:: Data for review

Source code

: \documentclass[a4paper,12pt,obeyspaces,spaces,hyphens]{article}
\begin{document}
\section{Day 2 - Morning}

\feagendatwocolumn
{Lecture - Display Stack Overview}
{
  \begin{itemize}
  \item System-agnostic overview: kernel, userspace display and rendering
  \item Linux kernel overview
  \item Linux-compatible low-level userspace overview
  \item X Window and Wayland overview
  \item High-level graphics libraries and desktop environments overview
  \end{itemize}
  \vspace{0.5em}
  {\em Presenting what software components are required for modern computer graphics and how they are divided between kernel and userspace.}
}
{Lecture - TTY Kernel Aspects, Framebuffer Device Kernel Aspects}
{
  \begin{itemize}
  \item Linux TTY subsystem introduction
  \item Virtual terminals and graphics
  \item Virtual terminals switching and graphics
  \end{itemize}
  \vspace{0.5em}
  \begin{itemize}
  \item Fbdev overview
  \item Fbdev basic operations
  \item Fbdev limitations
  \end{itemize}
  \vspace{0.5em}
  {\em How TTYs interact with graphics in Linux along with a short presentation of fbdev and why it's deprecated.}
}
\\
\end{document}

::::
:: Data for review

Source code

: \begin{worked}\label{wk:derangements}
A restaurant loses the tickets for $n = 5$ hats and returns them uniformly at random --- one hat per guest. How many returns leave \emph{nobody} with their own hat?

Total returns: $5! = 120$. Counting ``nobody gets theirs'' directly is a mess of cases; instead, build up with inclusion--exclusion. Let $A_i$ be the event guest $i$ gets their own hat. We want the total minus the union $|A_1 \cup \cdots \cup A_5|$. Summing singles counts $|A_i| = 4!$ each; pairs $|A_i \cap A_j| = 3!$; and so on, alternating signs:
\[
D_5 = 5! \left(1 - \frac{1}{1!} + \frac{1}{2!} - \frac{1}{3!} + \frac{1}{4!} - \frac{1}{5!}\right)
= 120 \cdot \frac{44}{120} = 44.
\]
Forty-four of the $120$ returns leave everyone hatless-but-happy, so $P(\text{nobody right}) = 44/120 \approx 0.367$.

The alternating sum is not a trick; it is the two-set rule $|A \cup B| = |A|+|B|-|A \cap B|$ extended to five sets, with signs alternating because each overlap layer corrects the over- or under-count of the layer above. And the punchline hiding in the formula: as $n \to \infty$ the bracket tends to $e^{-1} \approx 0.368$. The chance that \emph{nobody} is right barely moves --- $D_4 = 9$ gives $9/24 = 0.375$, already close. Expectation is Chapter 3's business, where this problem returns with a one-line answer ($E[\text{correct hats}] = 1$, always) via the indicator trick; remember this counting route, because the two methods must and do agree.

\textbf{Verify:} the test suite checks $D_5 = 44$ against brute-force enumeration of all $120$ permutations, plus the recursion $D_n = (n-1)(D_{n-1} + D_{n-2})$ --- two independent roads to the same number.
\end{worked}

::::

Lines to set down from above: the line with "display and rendering", the line with "desktop environments overview", and every line between, each exactly as written.

» **Exercise response**:
  \item System-agnostic overview: kernel, userspace display and rendering
  \item Linux kernel overview
  \item Linux-compatible low-level userspace overview
  \item X Window and Wayland overview
  \item High-level graphics libraries and desktop environments overview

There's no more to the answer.